In the listing that follows, count every line with the word "password" in it and write only the total.

(Data records)
++++++
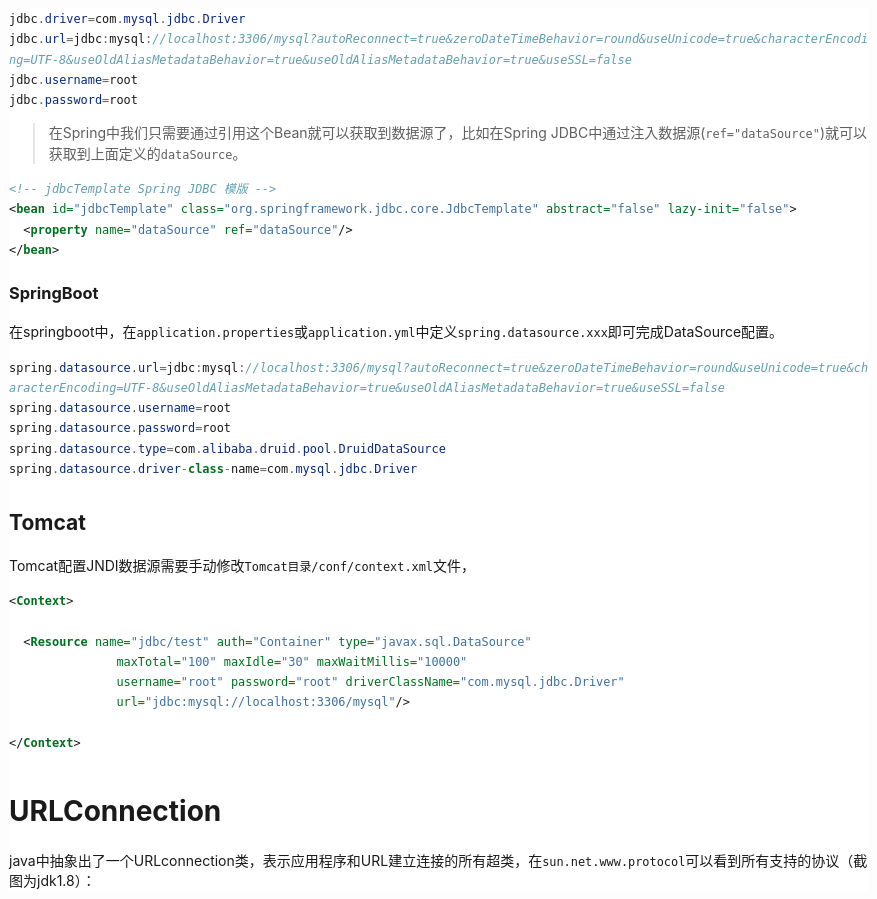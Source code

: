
 ```java
jdbc.driver=com.mysql.jdbc.Driver
jdbc.url=jdbc:mysql://localhost:3306/mysql?autoReconnect=true&zeroDateTimeBehavior=round&useUnicode=true&characterEncoding=UTF-8&useOldAliasMetadataBehavior=true&useOldAliasMetadataBehavior=true&useSSL=false
jdbc.username=root
jdbc.password=root
```

>   在Spring中我们只需要通过引用这个Bean就可以获取到数据源了，比如在Spring JDBC中通过注入数据源(`ref="dataSource"`)就可以获取到上面定义的`dataSource`。

```xml
<!-- jdbcTemplate Spring JDBC 模版 -->
<bean id="jdbcTemplate" class="org.springframework.jdbc.core.JdbcTemplate" abstract="false" lazy-init="false">
  <property name="dataSource" ref="dataSource"/>
</bean>
```

### SpringBoot

在springboot中，在`application.properties`或`application.yml`中定义`spring.datasource.xxx`即可完成DataSource配置。

```java
spring.datasource.url=jdbc:mysql://localhost:3306/mysql?autoReconnect=true&zeroDateTimeBehavior=round&useUnicode=true&characterEncoding=UTF-8&useOldAliasMetadataBehavior=true&useOldAliasMetadataBehavior=true&useSSL=false
spring.datasource.username=root
spring.datasource.password=root
spring.datasource.type=com.alibaba.druid.pool.DruidDataSource
spring.datasource.driver-class-name=com.mysql.jdbc.Driver
```

## Tomcat

Tomcat配置JNDI数据源需要手动修改`Tomcat目录/conf/context.xml`文件，

```xml
<Context>

  <Resource name="jdbc/test" auth="Container" type="javax.sql.DataSource"
               maxTotal="100" maxIdle="30" maxWaitMillis="10000"
               username="root" password="root" driverClassName="com.mysql.jdbc.Driver"
               url="jdbc:mysql://localhost:3306/mysql"/>

</Context>
```

# URLConnection

java中抽象出了一个URLconnection类，表示应用程序和URL建立连接的所有超类，在`sun.net.www.protocol`可以看到所有支持的协议（截图为jdk1.8）：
++++++
(Your response) 3